We were in Sienna a few years ago for Danielle and Paul’s wedding.  What a glorious time we had.  The wedding was beyond amazing, set right in the heart of the wine country.

We stayed in an “apartment”.  It was the most amazing apartment, with a cypress lined driveway.

We had dinner at La Bottega del 30, and loved it so much we wanted to go back again the next day.  We couldn’t because they were closed for their cooking school.  Of course we took the class, and this bruschetta was one of the dishes we made.

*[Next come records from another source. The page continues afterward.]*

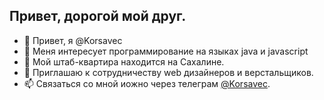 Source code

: 
## Привет, дорогой мой друг.

- 👋 Привет, я @Korsavec
- 👀 Меня интересует программирование на языках java и javascript
- 🌱 Мой штаб-квартира находится на Сахалине.
- 💞️ Приглашаю к сотрудничеству web дизайнеров и верстальщиков.
- 📫 Связаться со мной иожно через телеграм [@Korsavec](https://https://t.me/Korsavec).

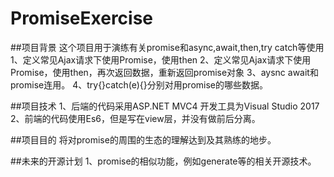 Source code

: # PromiseExercise
##项目背景
这个项目用于演练有关promise和async,await,then,try catch等使用
1、定义常见Ajax请求下使用Promise，使用then
2、定义常见Ajax请求下使用Promise，使用then，再次返回数据，重新返回promise对象
3、aysnc await和promise连用。
4、try{}catch(e){}分别对用promise的哪些数据。

##项目技术
1、后端的代码采用ASP.NET MVC4 开发工具为Visual Studio 2017
2、前端的代码使用Es6，但是写在view层，并没有做前后分离。

##项目目的
将对promise的周围的生态的理解达到及其熟练的地步。

##未来的开源计划
1、promise的相似功能，例如generate等的相关开源技术。
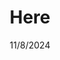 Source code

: ---
# layout: '@components/diablo4/ItemLayout.astro'
date: 11/8/2024
title: "Here"
poster: here.webp
rating: 5
---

Sunshine was the super star of the class.  He’s using a mezzaluna knife to chop the nettles used for our pasta.

Bruschetta al Pomodoro

  • 1 pound ripe tomatoes
  • 2 cloves garlic, finely chopped
  • 1 small bunch of basil, finely chopped
  • 1 tablespoon dried oregano
  • 1 pinch crushed red pepper
  • 1 cup olive oil
  • 6 slices country-style bread
  • salt and pepper

Cut an “X” at the bottom of each tomato.  Drop into boiling water for a few seconds, until the skin starts to pull away from the tomato.  Remove tomatoes from water and peel.  Remove seeds and dice.

Place tomatoes in a bowl, along with garlic, basil, oregano, crushed red pepper and olive oil.  Season with salt and pepper.  Let stand at room temperature for 30 minutes.

Grill bread and serve topped with tomato mixture.

Grape vines outside of our apartment.

What a beautiful sunset.

This was taken at the Duomo in Sienna.

My handsome photographer.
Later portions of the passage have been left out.